Collected data:
--
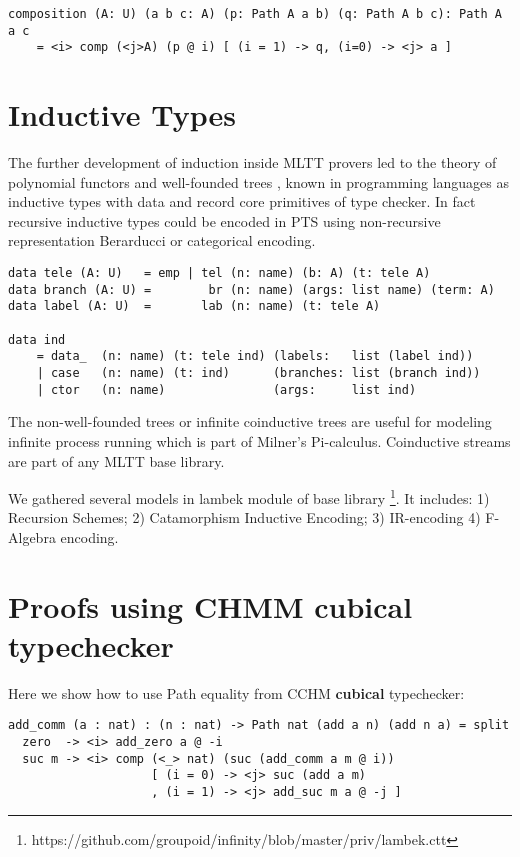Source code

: \documentclass{aip-cp}
\begin{document}
\begin{lstlisting}[mathescape=true]
composition (A: U) (a b c: A) (p: Path A a b) (q: Path A b c): Path A a c
    = <i> comp (<j>A) (p @ i) [ (i = 1) -> q, (i=0) -> <j> a ]
\end{lstlisting}

\section{Inductive Types}

The further development of induction \cite{Dybjer94,Vene00} inside MLTT provers led
to the theory of polynomial functors and well-founded trees \cite{Gambino03},
known in programming languages as inductive types with data
and record core primitives of type checker. In fact recursive inductive
types \cite{Wadler90} could be encoded in PTS using non-recursive representation
Berarducci \cite {Bohm85} or categorical encoding.

\begin{lstlisting}[mathescape=true]
data tele (A: U)   = emp | tel (n: name) (b: A) (t: tele A)
data branch (A: U) =        br (n: name) (args: list name) (term: A)
data label (A: U)  =       lab (n: name) (t: tele A)

data ind
    = data_  (n: name) (t: tele ind) (labels:   list (label ind))
    | case   (n: name) (t: ind)      (branches: list (branch ind))
    | ctor   (n: name)               (args:     list ind)
\end{lstlisting}

The non-well-founded trees or infinite coinductive trees \cite{Jacobs97,Basold16}
are useful for modeling infinite process running which is
part of Milner's Pi-calculus. Coinductive streams are
part of any MLTT base library.

We gathered several models in lambek module of base library \footnote{https://github.com/groupoid/infinity/blob/master/priv/lambek.ctt}.
It includes: 1) Recursion Schemes; 2) Catamorphism Inductive Encoding; 3) IR-encoding 4) F-Algebra encoding.

\section{Proofs using CHMM cubical typechecker}

Here we show how to use Path equality from CCHM {\bf cubical} typechecker:

\begin{lstlisting}[mathescape=true]
add_comm (a : nat) : (n : nat) -> Path nat (add a n) (add n a) = split
  zero  -> <i> add_zero a @ -i
  suc m -> <i> comp (<_> nat) (suc (add_comm a m @ i))
                    [ (i = 0) -> <j> suc (add a m)
                    , (i = 1) -> <j> add_suc m a @ -j ]
\end{lstlisting}
\end{document}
--
TASK INSTRUCTIONS: The answer must consist of every line from the data that holds the string "well".

FINISHED EXERCISE:
to the theory of polynomial functors and well-founded trees \cite{Gambino03},
The non-well-founded trees or infinite coinductive trees \cite{Jacobs97,Basold16}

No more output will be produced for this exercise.